*** WORKING DATA Section Begins ***

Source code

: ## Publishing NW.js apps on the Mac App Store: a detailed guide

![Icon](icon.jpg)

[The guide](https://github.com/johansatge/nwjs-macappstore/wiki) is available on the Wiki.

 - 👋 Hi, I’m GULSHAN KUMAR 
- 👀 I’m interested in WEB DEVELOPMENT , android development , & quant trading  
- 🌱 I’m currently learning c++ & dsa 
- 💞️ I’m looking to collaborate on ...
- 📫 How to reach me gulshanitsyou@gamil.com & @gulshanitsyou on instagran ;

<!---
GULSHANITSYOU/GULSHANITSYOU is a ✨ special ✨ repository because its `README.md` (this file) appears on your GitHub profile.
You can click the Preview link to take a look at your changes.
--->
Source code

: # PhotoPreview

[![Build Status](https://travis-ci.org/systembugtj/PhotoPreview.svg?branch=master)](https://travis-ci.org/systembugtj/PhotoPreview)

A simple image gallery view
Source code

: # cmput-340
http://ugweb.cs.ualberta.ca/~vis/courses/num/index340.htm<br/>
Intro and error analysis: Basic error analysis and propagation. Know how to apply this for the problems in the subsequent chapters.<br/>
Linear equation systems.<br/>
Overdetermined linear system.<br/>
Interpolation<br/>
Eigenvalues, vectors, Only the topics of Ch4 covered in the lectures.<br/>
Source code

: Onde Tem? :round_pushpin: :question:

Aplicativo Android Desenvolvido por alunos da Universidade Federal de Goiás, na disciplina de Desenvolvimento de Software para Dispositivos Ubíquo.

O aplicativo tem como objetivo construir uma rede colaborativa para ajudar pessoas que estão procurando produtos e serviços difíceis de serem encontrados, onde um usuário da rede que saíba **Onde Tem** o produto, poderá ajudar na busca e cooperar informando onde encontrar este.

*** WORKING DATA Section Ends ***

◆ WHAT TO PRODUCE:
Restate exactly the lines running from the line with "- 📫 How to reach" to the end of the entries above, both ends included.

◆ TASK OUTPUT:
- 📫 How to reach me gulshanitsyou@gamil.com & @gulshanitsyou on instagran ;

<!---
GULSHANITSYOU/GULSHANITSYOU is a ✨ special ✨ repository because its `README.md` (this file) appears on your GitHub profile.
You can click the Preview link to take a look at your changes.
--->
Source code

: # PhotoPreview

[![Build Status](https://travis-ci.org/systembugtj/PhotoPreview.svg?branch=master)](https://travis-ci.org/systembugtj/PhotoPreview)

A simple image gallery view
Source code

: # cmput-340
http://ugweb.cs.ualberta.ca/~vis/courses/num/index340.htm<br/>
Intro and error analysis: Basic error analysis and propagation. Know how to apply this for the problems in the subsequent chapters.<br/>
Linear equation systems.<br/>
Overdetermined linear system.<br/>
Interpolation<br/>
Eigenvalues, vectors, Only the topics of Ch4 covered in the lectures.<br/>
Source code

: Onde Tem? :round_pushpin: :question:

Aplicativo Android Desenvolvido por alunos da Universidade Federal de Goiás, na disciplina de Desenvolvimento de Software para Dispositivos Ubíquo.

O aplicativo tem como objetivo construir uma rede colaborativa para ajudar pessoas que estão procurando produtos e serviços difíceis de serem encontrados, onde um usuário da rede que saíba **Onde Tem** o produto, poderá ajudar na busca e cooperar informando onde encontrar este.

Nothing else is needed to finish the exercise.